Tarleton partnered with Hearts2Hondarus to start the fund. Up to this point, he has self-funded education at the orphanage. In 2020, he plans to grow the concept and send children from the orphanage and in the town to schools. If children who are part of the scholarship program need uniforms and school supplies, those are covered. If children test into the area’s private schools that offer a high level of education, the scholarship fund will cover their fees, too. Tarleton also has a plan for transportation to and from school.
Children age out of the orphanage at 18 years old. Without an education, he said they make about $2 a day.
“Hopefully we can make a big difference,” he said.
“Shane is just a doer,” said Nashville teacher Kimberly Price, who has been on multiple trips to Honduras with Tarleton. “It’s amazing what he’s done there. He sees a need and doesn’t just acknowledge it; he finds a solution. I think he’s one of the most generous people I’ve ever met, and he’s a blessing to everyone he comes in contact with down there.”
When the children begin school, Tarleton believes many of the kids will be scholastically behind other students in their grade.

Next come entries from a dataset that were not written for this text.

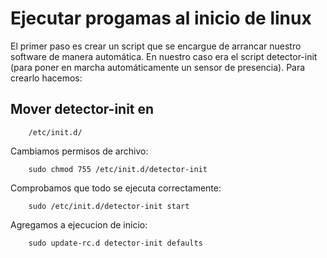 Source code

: # Ejecutar progamas al inicio de linux

El primer paso es crear un script que se encargue de arrancar nuestro software de manera automática. En nuestro caso era el script detector-init (para poner en marcha automáticamente un sensor de presencia). Para crearlo hacemos:

## Mover detector-init en 
```ssh
    /etc/init.d/
```
Cambiamos permisos de archivo:
```ssh
    sudo chmod 755 /etc/init.d/detector-init
```
Comprobamos que todo se ejecuta correctamente:
```ssh
    sudo /etc/init.d/detector-init start
```
Agregamos a ejecucion de inicio:
```ssh
    sudo update-rc.d detector-init defaults
```



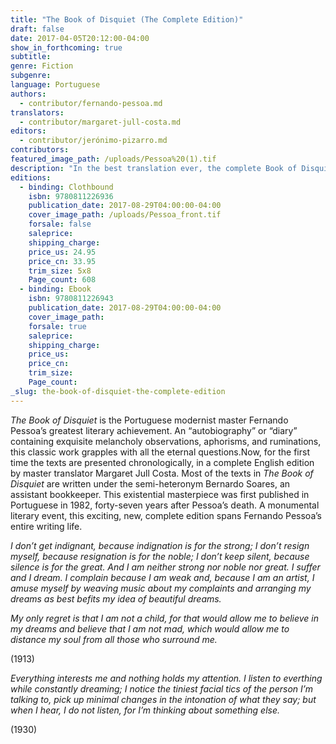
 ```yaml
---
title: "The Book of Disquiet (The Complete Edition)"
draft: false
date: 2017-04-05T20:12:00-04:00
show_in_forthcoming: true
subtitle:
genre: Fiction
subgenre:
language: Portuguese
authors:
  - contributor/fernando-pessoa.md
translators:
  - contributor/margaret-jull-costa.md
editors:
  - contributor/jerónimo-pizarro.md
contributors:
featured_image_path: /uploads/Pessoa%20(1).tif
description: "In the best translation ever, the complete Book of Disquiet is an incomparable masterpiece "
editions:
  - binding: Clothbound
    isbn: 9780811226936
    publication_date: 2017-08-29T04:00:00-04:00
    cover_image_path: /uploads/Pessoa_front.tif
    forsale: false
    saleprice:
    shipping_charge:
    price_us: 24.95
    price_cn: 33.95
    trim_size: 5x8
    Page_count: 608
  - binding: Ebook
    isbn: 9780811226943
    publication_date: 2017-08-29T04:00:00-04:00
    cover_image_path:
    forsale: true
    saleprice:
    shipping_charge:
    price_us:
    price_cn:
    trim_size:
    Page_count:
_slug: the-book-of-disquiet-the-complete-edition
---
```


_The Book of Disquiet_ is the Portuguese modernist master Fernando Pessoa’s greatest literary achievement. An “autobiography” or “diary” containing exquisite melancholy observations, aphorisms, and ruminations, this classic work grapples with all the eternal questions.Now, for the first time the texts are presented chronologically, in a complete English edition by master translator Margaret Jull Costa. Most of the texts in _The Book of Disquiet_ are written under the semi-heteronym Bernardo Soares, an assistant bookkeeper. This existential masterpiece was first published in Portuguese in 1982, forty-seven years after Pessoa’s death. A monumental literary event, this exciting, new, complete edition spans Fernando Pessoa’s entire writing life.

_I don’t get indignant, because indignation is for the strong; I don’t resign myself, because resignation is for the noble; I don’t keep silent, because silence is for the great. And I am neither strong nor noble nor great. I suffer and I dream. I complain because I am weak and, because I am an artist, I amuse myself by weaving music about my complaints and arranging my dreams as best befits my idea of beautiful dreams._

_My only regret is that I am not a child, for that would allow me to believe in my dreams and believe that I am not mad, which would allow me to distance my soul from all those who surround me._

(1913)

_Everything interests me and nothing holds my attention. I listen to everthing while constantly dreaming; I notice the tiniest facial tics of the person I’m talking to, pick up minimal changes in the intonation of what they say; but when I hear, I do not listen, for I’m thinking about something else._

(1930)

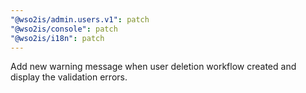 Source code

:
 ```yaml
---
"@wso2is/admin.users.v1": patch
"@wso2is/console": patch
"@wso2is/i18n": patch
---
```


Add new warning message when user deletion workflow created and display the validation errors.
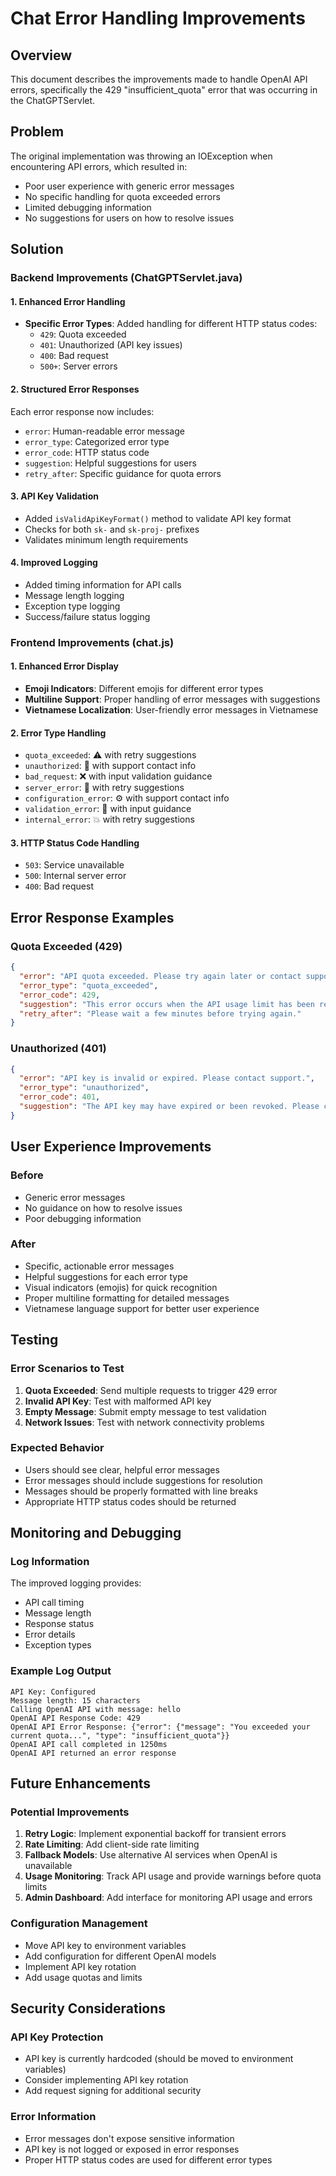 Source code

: # Chat Error Handling Improvements

## Overview
This document describes the improvements made to handle OpenAI API errors, specifically the 429 "insufficient_quota" error that was occurring in the ChatGPTServlet.

## Problem
The original implementation was throwing an IOException when encountering API errors, which resulted in:
- Poor user experience with generic error messages
- No specific handling for quota exceeded errors
- Limited debugging information
- No suggestions for users on how to resolve issues

## Solution

### Backend Improvements (ChatGPTServlet.java)

#### 1. Enhanced Error Handling
- **Specific Error Types**: Added handling for different HTTP status codes:
  - `429`: Quota exceeded
  - `401`: Unauthorized (API key issues)
  - `400`: Bad request
  - `500+`: Server errors

#### 2. Structured Error Responses
Each error response now includes:
- `error`: Human-readable error message
- `error_type`: Categorized error type
- `error_code`: HTTP status code
- `suggestion`: Helpful suggestions for users
- `retry_after`: Specific guidance for quota errors

#### 3. API Key Validation
- Added `isValidApiKeyFormat()` method to validate API key format
- Checks for both `sk-` and `sk-proj-` prefixes
- Validates minimum length requirements

#### 4. Improved Logging
- Added timing information for API calls
- Message length logging
- Exception type logging
- Success/failure status logging

### Frontend Improvements (chat.js)

#### 1. Enhanced Error Display
- **Emoji Indicators**: Different emojis for different error types
- **Multiline Support**: Proper handling of error messages with suggestions
- **Vietnamese Localization**: User-friendly error messages in Vietnamese

#### 2. Error Type Handling
- `quota_exceeded`: ⚠️ with retry suggestions
- `unauthorized`: 🔐 with support contact info
- `bad_request`: ❌ with input validation guidance
- `server_error`: 🔧 with retry suggestions
- `configuration_error`: ⚙️ with support contact info
- `validation_error`: 📝 with input guidance
- `internal_error`: 💥 with retry suggestions

#### 3. HTTP Status Code Handling
- `503`: Service unavailable
- `500`: Internal server error
- `400`: Bad request

## Error Response Examples

### Quota Exceeded (429)
```json
{
  "error": "API quota exceeded. Please try again later or contact support.",
  "error_type": "quota_exceeded",
  "error_code": 429,
  "suggestion": "This error occurs when the API usage limit has been reached. Please wait a moment and try again, or contact support for assistance.",
  "retry_after": "Please wait a few minutes before trying again."
}
```

### Unauthorized (401)
```json
{
  "error": "API key is invalid or expired. Please contact support.",
  "error_type": "unauthorized",
  "error_code": 401,
  "suggestion": "The API key may have expired or been revoked. Please contact support to update the configuration."
}
```

## User Experience Improvements

### Before
- Generic error messages
- No guidance on how to resolve issues
- Poor debugging information

### After
- Specific, actionable error messages
- Helpful suggestions for each error type
- Visual indicators (emojis) for quick recognition
- Proper multiline formatting for detailed messages
- Vietnamese language support for better user experience

## Testing

### Error Scenarios to Test
1. **Quota Exceeded**: Send multiple requests to trigger 429 error
2. **Invalid API Key**: Test with malformed API key
3. **Empty Message**: Submit empty message to test validation
4. **Network Issues**: Test with network connectivity problems

### Expected Behavior
- Users should see clear, helpful error messages
- Error messages should include suggestions for resolution
- Messages should be properly formatted with line breaks
- Appropriate HTTP status codes should be returned

## Monitoring and Debugging

### Log Information
The improved logging provides:
- API call timing
- Message length
- Response status
- Error details
- Exception types

### Example Log Output
```
API Key: Configured
Message length: 15 characters
Calling OpenAI API with message: hello
OpenAI API Response Code: 429
OpenAI API Error Response: {"error": {"message": "You exceeded your current quota...", "type": "insufficient_quota"}}
OpenAI API call completed in 1250ms
OpenAI API returned an error response
```

## Future Enhancements

### Potential Improvements
1. **Retry Logic**: Implement exponential backoff for transient errors
2. **Rate Limiting**: Add client-side rate limiting
3. **Fallback Models**: Use alternative AI services when OpenAI is unavailable
4. **Usage Monitoring**: Track API usage and provide warnings before quota limits
5. **Admin Dashboard**: Add interface for monitoring API usage and errors

### Configuration Management
- Move API key to environment variables
- Add configuration for different OpenAI models
- Implement API key rotation
- Add usage quotas and limits

## Security Considerations

### API Key Protection
- API key is currently hardcoded (should be moved to environment variables)
- Consider implementing API key rotation
- Add request signing for additional security

### Error Information
- Error messages don't expose sensitive information
- API key is not logged or exposed in error responses
- Proper HTTP status codes are used for different error types  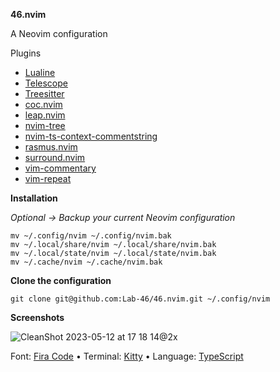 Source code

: **46.nvim**

A Neovim configuration

Plugins

- [Lualine](https://github.com/nvim-lualine/lualine.nvim)
- [Telescope](https://github.com/nvim-telescope/telescope.nvim)
- [Treesitter](https://github.com/nvim-treesitter/nvim-treesitter)
- [coc.nvim](https://github.com/neoclide/coc.nvim)
- [leap.nvim](https://github.com/ggandor/leap.nvim)
- [nvim-tree](https://github.com/nvim-tree/nvim-tree.lua)
- [nvim-ts-context-commentstring](https://github.com/JoosepAlviste/nvim-ts-context-commentstring)
- [rasmus.nvim](https://github.com/kvrohit/rasmus.nvim)
- [surround.nvim](https://github.com/ur4ltz/surround.nvim)
- [vim-commentary](https://github.com/tpope/vim-commentary)
- [vim-repeat](https://github.com/tpope/vim-repeat)

**Installation**

_Optional → Backup your current Neovim configuration_

```
mv ~/.config/nvim ~/.config/nvim.bak
mv ~/.local/share/nvim ~/.local/share/nvim.bak
mv ~/.local/state/nvim ~/.local/state/nvim.bak
mv ~/.cache/nvim ~/.cache/nvim.bak
```

**Clone the configuration**

```
git clone git@github.com:Lab-46/46.nvim.git ~/.config/nvim
```

**Screenshots**

![CleanShot 2023-05-12 at 17 18 14@2x](https://github.com/Lab-46/46.nvim/assets/19674362/cbae8836-d3af-4b8a-be1f-25a81ef24991)

Font: [Fira Code](https://github.com/tonsky/FiraCode) • Terminal: [Kitty](https://sw.kovidgoyal.net/kitty) • Language: [TypeScript](https://www.typescriptlang.org/)
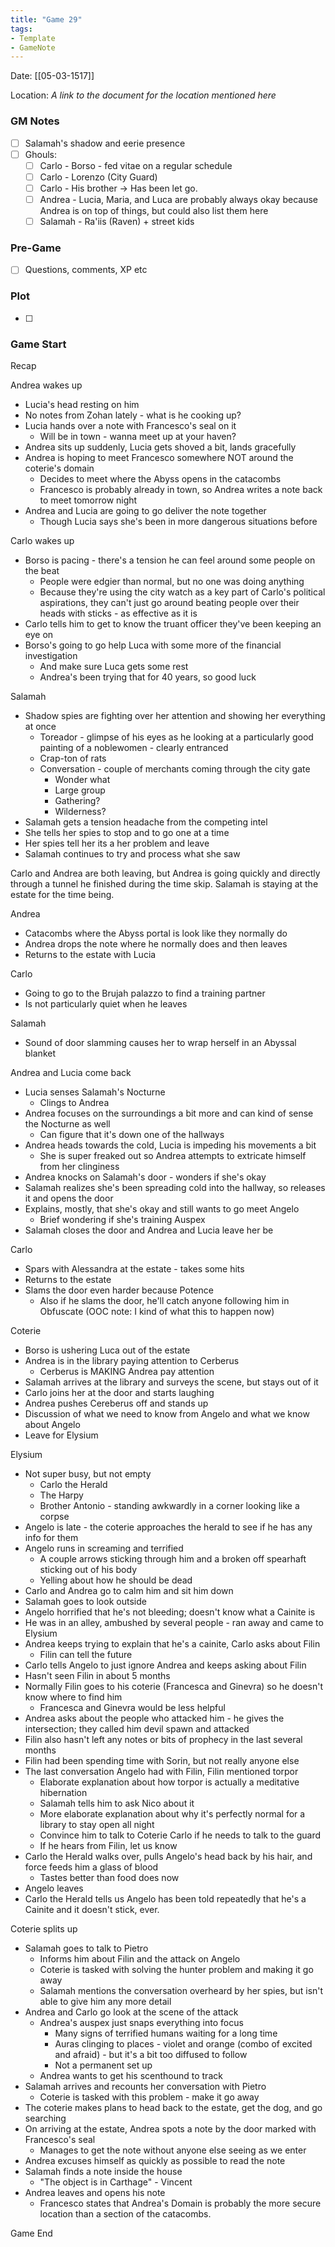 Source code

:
 ```yaml
---
title: "Game 29"
tags:
- Template
- GameNote
---
```


Date: [[05-03-1517]]

Location: *A link to the document for the location mentioned here*

### GM Notes
- [ ] Salamah's shadow and eerie presence
- [ ] Ghouls:
	- [ ] Carlo - Borso - fed vitae on a regular schedule
	- [ ] Carlo - Lorenzo (City Guard)
	- [ ] Carlo - His brother -> Has been let go.
	- [ ] Andrea - Lucia, Maria, and Luca are probably always okay because Andrea is on top of things, but could also list them here
	- [ ] Salamah - Ra'iis (Raven) + street kids

### Pre-Game
- [ ] Questions, comments, XP etc

### Plot
- [ ] 

### Game Start

Recap

Andrea wakes up
- Lucia's head resting on him
- No notes from Zohan lately - what is he cooking up?
- Lucia hands over a note with Francesco's seal on it
	- Will be in town - wanna meet up at your haven?
- Andrea sits up suddenly, Lucia gets shoved a bit, lands gracefully
- Andrea is hoping to meet Francesco somewhere NOT around the coterie's domain
	- Decides to meet where the Abyss opens in the catacombs
	- Francesco is probably already in town, so Andrea writes a note back to meet tomorrow night
- Andrea and Lucia are going to go deliver the note together
	- Though Lucia says she's been in more dangerous situations before

Carlo wakes up
- Borso is pacing - there's a tension he can feel around some people on the beat
	- People were edgier than normal, but no one was doing anything
	- Because they're using the city watch as a key part of Carlo's political aspirations, they can't just go around beating people over their heads with sticks - as effective as it is
- Carlo tells him to get to know the truant officer they've been keeping an eye on
- Borso's going to go help Luca with some more of the financial investigation
	- And make sure Luca gets some rest
	- Andrea's been trying that for 40 years, so good luck

Salamah
- Shadow spies are fighting over her attention and showing her everything at once
	- Toreador - glimpse of his eyes as he looking at a particularly good painting of a noblewomen - clearly entranced
	- Crap-ton of rats
	- Conversation - couple of merchants coming through the city gate
		- Wonder what 
		- Large group
		- Gathering?
		- Wilderness?
- Salamah gets a tension headache from the competing intel
- She tells her spies to stop and to go one at a time
- Her spies tell her its a her problem and leave
- Salamah continues to try and process what she saw

Carlo and Andrea are both leaving, but Andrea is going quickly and directly through a tunnel he finished during the time skip. Salamah is staying at the estate for the time being.

Andrea
- Catacombs where the Abyss portal is look like they normally do
- Andrea drops the note where he normally does and then leaves
- Returns to the estate with Lucia

Carlo
- Going to go to the Brujah palazzo to find a training partner
- Is not particularly quiet when he leaves

Salamah
- Sound of door slamming causes her to wrap herself in an Abyssal blanket

Andrea and Lucia come back
- Lucia senses Salamah's Nocturne
	- Clings to Andrea
- Andrea focuses on the surroundings a bit more and can kind of sense the Nocturne as well
	- Can figure that it's down one of the hallways
- Andrea heads towards the cold, Lucia is impeding his movements a bit
	- She is super freaked out so Andrea attempts to extricate himself from her clinginess
- Andrea knocks on Salamah's door - wonders if she's okay
- Salamah realizes she's been spreading cold into the hallway, so releases it and opens the door
- Explains, mostly, that she's okay and still wants to go meet Angelo
	- Brief wondering if she's training Auspex
- Salamah closes the door and Andrea and Lucia leave her be

Carlo
 - Spars with Alessandra at the estate - takes some hits
 - Returns to the estate
 - Slams the door even harder because Potence
	 - Also if he slams the door, he'll catch anyone following him in Obfuscate (OOC note: I kind of what this to happen now)

Coterie
- Borso is ushering Luca out of the estate
- Andrea is in the library paying attention to Cerberus
	- Cerberus is MAKING Andrea pay attention
- Salamah arrives at the library and surveys the scene, but stays out of it
- Carlo joins her at the door and starts laughing
- Andrea pushes Cereberus off and stands up
- Discussion of what we need to know from Angelo and what we know about Angelo
- Leave for Elysium

Elysium
- Not super busy, but not empty
	- Carlo the Herald
	- The Harpy
	- Brother Antonio - standing awkwardly in a corner looking like a corpse
- Angelo is late - the coterie approaches the herald to see if he has any info for them
- Angelo runs in screaming and terrified
	- A couple arrows sticking through him and a broken off spearhaft sticking out of his body
	- Yelling about how he should be dead
- Carlo and Andrea go to calm him and sit him down
- Salamah goes to look outside
- Angelo horrified that he's not bleeding; doesn't know what a Cainite is
- He was in an alley, ambushed by several people - ran away and came to Elysium
- Andrea keeps trying to explain that he's a cainite, Carlo asks about Filin
	- Filin can tell the future
- Carlo tells Angelo to just ignore Andrea and keeps asking about Filin
- Hasn't seen Filin in about 5 months
- Normally Filin goes to his coterie (Francesca and Ginevra) so he doesn't know where to find him
	- Francesca and Ginevra would be less helpful
- Andrea asks about the people who attacked him - he gives the intersection; they called him devil spawn and attacked
- Filin also hasn't left any notes or bits of prophecy in the last several months
- Filin had been spending time with Sorin, but not really anyone else
- The last conversation Angelo had with Filin, Filin mentioned torpor
	- Elaborate explanation about how torpor is actually a meditative hibernation
	- Salamah tells him to ask Nico about it
	- More elaborate explanation about why it's perfectly normal for a library to stay open all night
	- Convince him to talk to Coterie Carlo if he needs to talk to the guard
	- If he hears from Filin, let us know
- Carlo the Herald walks over, pulls Angelo's head back by his hair, and force feeds him a glass of blood
	- Tastes better than food does now
- Angelo leaves
- Carlo the Herald tells us Angelo has been told repeatedly that he's a Cainite and it doesn't stick, ever.

Coterie splits up
- Salamah goes to talk to Pietro
	- Informs him about Filin and the attack on Angelo
	- Coterie is tasked with solving the hunter problem and making it go away
	- Salamah mentions the conversation overheard by her spies, but isn't able to give him any more detail
- Andrea and Carlo go look at the scene of the attack
	- Andrea's auspex just snaps everything into focus
		- Many signs of terrified humans waiting for a long time
		- Auras clinging to places - violet and orange (combo of excited and afraid) - but it's a bit too diffused to follow
		- Not a permanent set up
	- Andrea wants to get his scenthound to track
- Salamah arrives and recounts her conversation with Pietro
	- Coterie is tasked with this problem - make it go away
- The coterie makes plans to head back to the estate, get the dog, and go searching
- On arriving at the estate, Andrea spots a note by the door marked with Francesco's seal
	- Manages to get the note without anyone else seeing as we enter
- Andrea excuses himself as quickly as possible to read the note
- Salamah finds a note inside the house
	- "The object is in Carthage" - Vincent
- Andrea leaves and opens his note
	- Francesco states that Andrea's Domain is probably the more secure location than a section of the catacombs.

Game End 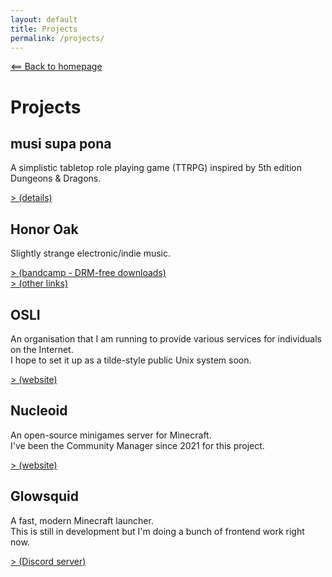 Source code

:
 ```yaml
---
layout: default
title: Projects
permalink: /projects/
---
```

[⟸ Back to homepage](/)

# Projects

<div class="project">
  
## musi supa pona
A simplistic tabletop role playing game (TTRPG) inspired by 5th edition Dungeons & Dragons.

[> (details)](/msp)

</div>

<div class="project">
  
## Honor Oak
Slightly strange electronic/indie music.

[> (bandcamp - DRM-free downloads)](https://honoroak.bandcamp.com)<br>
[> (other links)](https://linktr.ee/honor_oak)

</div>

<div class="project">
  
## OSLI
An organisation that I am running to provide various services for individuals on the Internet.<br>
I hope to set it up as a tilde-style public Unix system soon.

[> (website)](https://osli-internet.github.io)

</div>

<div class="project">
  
## Nucleoid
An open-source minigames server for Minecraft.<br>
I've been the Community Manager since 2021 for this project.

[> (website)](https://nucleoid.xyz)

</div>

<div class="project">
  
## Glowsquid
A fast, modern Minecraft launcher.<br>
This is still in development but I'm doing a bunch of frontend work right now.

[> (Discord server)](https://discord.gg/AzwR4KSJW4)

</div>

The teachers at the orphanage will shift from being the primary educators to tutors to help them catch up.
“We’ve thought about this and dreamed about this for so long, and now we are actually in a place where we can put rubber to the road and get kids in school,” he said. “I do believe that that energy is contagious. In my mind, I’m dreaming as big as I can possibly dream. This was not in my plan, but I know it’s a path that I’m supposed to be on. I’m just so grateful that I met this little dude because this opened up my heart.”